Crítica - The Glass Castle (2017)

Realizado por Destin Daniel Cretton
Com Brie Larson, Naomi Watts, Woody Harrelson

Nem sempre é bom sinal quando um pré-candidato à época de prémios estreia, nos Estados Unidos da América, ainda em Agosto, quando a época de exibição dos grandes pesos pesados do ano ainda não começou. Por vezes é um indicador que o estúdio não deposita muita esperança no valor global do filme, mas por vezes também pode ser considerado uma estratégia de luxo, já que assim existe a possibilidade do filme criar uma excelente primeira impressão e assim pautar o nível para as estreias que se seguem. Infelizmente, "The Glass Castle" enquadra-se no primeiro caso. 

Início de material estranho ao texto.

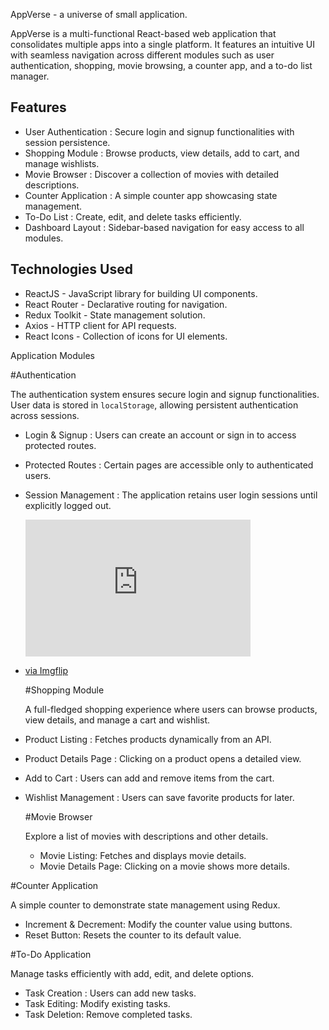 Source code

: AppVerse - a universe of small application.

AppVerse is a multi-functional React-based web application that consolidates multiple apps into a single platform. It features an intuitive UI with seamless navigation across different modules such as user authentication, shopping, movie browsing, a counter app, and a to-do list manager.

## Features

-  User Authentication : Secure login and signup functionalities with session persistence.
-  Shopping Module : Browse products, view details, add to cart, and manage wishlists.
-  Movie Browser : Discover a collection of movies with detailed descriptions.
-  Counter Application : A simple counter app showcasing state management.
-  To-Do List : Create, edit, and delete tasks efficiently.
-  Dashboard Layout : Sidebar-based navigation for easy access to all modules.

## Technologies Used

- ReactJS - JavaScript library for building UI components.
- React Router - Declarative routing for navigation.
- Redux Toolkit - State management solution.
- Axios - HTTP client for API requests.
- React Icons - Collection of icons for UI elements.

Application Modules

#Authentication

 The authentication system ensures secure login and signup functionalities. User data is stored in `localStorage`, allowing persistent authentication across sessions.

- Login & Signup : Users can create an account or sign in to access protected routes.
- Protected Routes : Certain pages are accessible only to authenticated users.
- Session Management : The application retains user login sessions until explicitly logged out.
- <div style="width:360px;max-width:100%;"><div style="height:0;padding-bottom:60.83%;position:relative;"><iframe width="360" height="219" style="position:absolute;top:0;left:0;width:100%;height:100%;" frameBorder="0" src="https://imgflip.com/embed/9ooerx"></iframe></div><p><a href="https://imgflip.com/gif/9ooerx">via Imgflip</a></p></div>

  #Shopping Module

  A full-fledged shopping experience where users can browse products, view details, and manage a cart and wishlist.

- Product Listing : Fetches products dynamically from an API.
- Product Details Page : Clicking on a product opens a detailed view.
- Add to Cart : Users can add and remove items from the cart.
- Wishlist Management : Users can save favorite products for later.

  #Movie Browser

  Explore a list of movies with descriptions and other details.

  - Movie Listing: Fetches and displays movie details.
  - Movie Details Page: Clicking on a movie shows more details.

 #Counter Application

 A simple counter to demonstrate state management using Redux.

- Increment & Decrement: Modify the counter value using buttons.
- Reset Button: Resets the counter to its default value.

 #To-Do Application

 Manage tasks efficiently with add, edit, and delete options.

- Task Creation : Users can add new tasks.
- Task Editing: Modify existing tasks.
- Task Deletion: Remove completed tasks.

Pese embora as expectativas que recaiam sobre este projeto, o resultado final acaba por não corresponder ao nível de candidato à época de prémios que inicialmente se esperava. É certo que existem bons elementos em "The Glass Castle", nomeadamente uma performance de luxo de Woody Harrelson, mas fica no ar a ideia que poderíamos estar perante um filme muito melhor, caso os seus responsáveis tivessem optado por retirar mais da poderosa história verídica que retrata.

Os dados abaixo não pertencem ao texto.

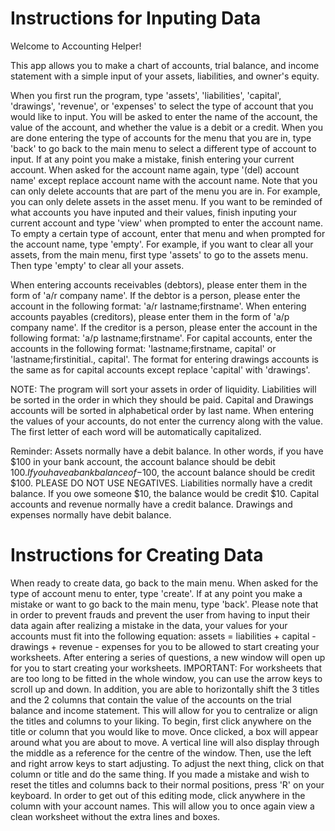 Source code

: # Instructions for Inputing Data
Welcome to Accounting Helper!

This app allows you to make a chart of accounts, trial balance, and income statement with a simple input of your assets, liabilities, and owner's equity.

When you first run the program, type 'assets', 'liabilities', 'capital', 'drawings', 'revenue', or 'expenses' to select the type of account that you would like to input. You will be asked to enter the name of the account, the value of the account, and whether the value is a debit or a credit. When you are done entering the type of accounts for the menu that you are in, type 'back' to go back to the main menu to select a different type of account to input. If at any point you make a mistake, finish entering your current account. When asked for the account name again, type '(del) account name' except replace account name with the account name. Note that you can only delete accounts that are part of the menu you are in. For example, you can only delete assets in the asset menu. If you want to be reminded of what accounts you have inputed and their values, finish inputing your current account and type 'view' when prompted to enter the account name. To empty a certain type of account, enter that menu and when prompted for the account name, type 'empty'. For example, if you want to clear all your assets, from the main menu, first type 'assets' to go to the assets menu. Then type 'empty' to clear all your assets.

When entering accounts receivables (debtors), please enter them in the form of 'a/r company name'. If the debtor is a person, please enter the account in the following format: 'a/r lastname;firstname'. When entering accounts payables (creditors), please enter them in the form of 'a/p company name'. If the creditor is a person, please enter the account in the following format: 'a/p lastname;firstname'. For capital accounts, enter the accounts in the following format: 'lastname;firstname, capital' or 'lastname;firstinitial., capital'. The format for entering drawings accounts is the same as for capital accounts except replace 'capital' with 'drawings'.

NOTE: The program will sort your assets in order of liquidity. Liabilities will be sorted in the order in which they should be paid. Capital and Drawings accounts will be sorted in alphabetical order by last name. When entering the values of your accounts, do not enter the currency along with the value. The first letter of each word will be automatically capitalized.

Reminder: Assets normally have a debit balance. In other words, if you have $100 in your bank account, the account balance should be debit $100. If you have a bank balance of -$100, the account balance should be credit $100. PLEASE DO NOT USE NEGATIVES. Liabilities normally have a credit balance. If you owe someone $10, the balance would be credit $10. Capital accounts and revenue normally have a credit balance. Drawings and expenses normally have debit balance.


# Instructions for Creating Data
When ready to create data, go back to the main menu. When asked for the type of account menu to enter, type 'create'. If at any point you make a mistake or want to go back to the main menu, type 'back'. Please note that in order to prevent frauds and prevent the user from having to input their data again after realizing a mistake in the data, your values for your accounts must fit into the following equation: assets = liabilities + capital - drawings + revenue - expenses for you to be allowed to start creating your worksheets. After entering a series of questions, a new window will open up for you to start creating your worksheets. IMPORTANT: For worksheets that are too long to be fitted in the whole window, you can use the arrow keys to scroll up and down. In addition, you are able to horizontally shift the 3 titles and the 2 columns that contain the value of the accounts on the trial balance and income statement. This will allow for you to centralize or align the titles and columns to your liking. To begin, first click anywhere on the title or column that you would like to move. Once clicked, a box will appear around what you are about to move. A vertical line will also display through the middle as a reference for the centre of the window. Then, use the left and right arrow keys to start adjusting. To adjust the next thing, click on that column or title and do the same thing. If you made a mistake and wish to reset the titles and columns back to their normal positions, press 'R' on your keyboard. In order to get out of this editing mode, click anywhere in the column with your account names. This will allow you to once again view a clean worksheet without the extra lines and boxes.
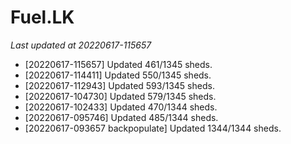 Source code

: # Fuel.LK
*Last updated at 20220617-115657*
* [20220617-115657] Updated 461/1345 sheds.
* [20220617-114411] Updated 550/1345 sheds.
* [20220617-112943] Updated 593/1345 sheds.
* [20220617-104730] Updated 579/1345 sheds.
* [20220617-102433] Updated 470/1344 sheds.
* [20220617-095746] Updated 485/1344 sheds.
* [20220617-093657 backpopulate] Updated 1344/1344 sheds. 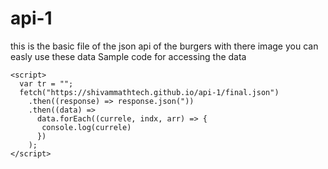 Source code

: # api-1
this is the basic file of the json api of the burgers with there image you can easly use these data
Sample code for accessing the data 
 
    <script>
      var tr = "";
      fetch("https://shivammathtech.github.io/api-1/final.json")
        .then((response) => response.json("))
        .then((data) =>
          data.forEach((currele, indx, arr) => {
           console.log(currele)
          })
        );
    </script>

Baseado na homónima autobiografia da jornalista Jeanette Walls, "The Glass Castle" retrata a história de vida, quer no presente, quer no passado, de uma jovem ambiciosa que foi criada, juntamente com os irmãos, no seio de uma família desequilibrada e bastante pobre que adotou um estilo de vida nómada. Tal história verídica tinha potencial para originar um poderoso drama familiar que envolvesse temas tão dispersos, como por exemplo opções de vida e de estilos de vida ou complexas relações familiares cimentadas pelo álcool, pela pobreza ou pelo machismo. Embora levante timidamente o véu sobre estes temas, "The Glass Castle" nunca os explora a fundo e, por isso, nunca se transforma no poderoso melodrama familiar que poderia ser. A história verídica que lhe serve de base é muito forte e ostenta, de forma natural, fortes doses de emoção e drama, mas tais elementos acabam por não ter repercussão num enredo bastante simplista que acaba por se traduzir num poder sentimental bastante ameno. A grande questão é que, para singrar, "The Glass Castle" precisava de mais enfoque nas emoções que derivam, precisamente, do drama familiar que sustenta a história de vida de Jeanette Walls. Ao negligenciar esta vertente, os seus criadores negligenciaram também o motor deste projeto, sendo por isso que o resultado final acaba por ser bem mais ameno do que o esperado.
Em todo o caso e, pese embora este grave falha que origina outros problemas secundários, "The Glass Castle" revela-se minimamente interessante. Embora a base dramática não seja explorada em todo o seu esplendor é, ainda assim, transmitida ao espectador uma história minimamente competente que cumpre os requisitos mínimos. Para estes mínimos muito contribuiu Woody Harrelson, cuja fantástica performance acabou por elevar e dinamizar um pouco mais a débil vertente emocional do enredo. A sua interpretação do pai sonhador de Jeanette Walls (que já agora é interpretada sem o carisma esperado por uma Brie Larson que se revela aqui uma desilusão) acaba por ser um dos pontos chave do filme. Talvez seja pela via de Harrelson que "The Glass Castle" chega à época de prémios, já que é o único elemento do filme que consegue corresponder a essas expectativas douradas.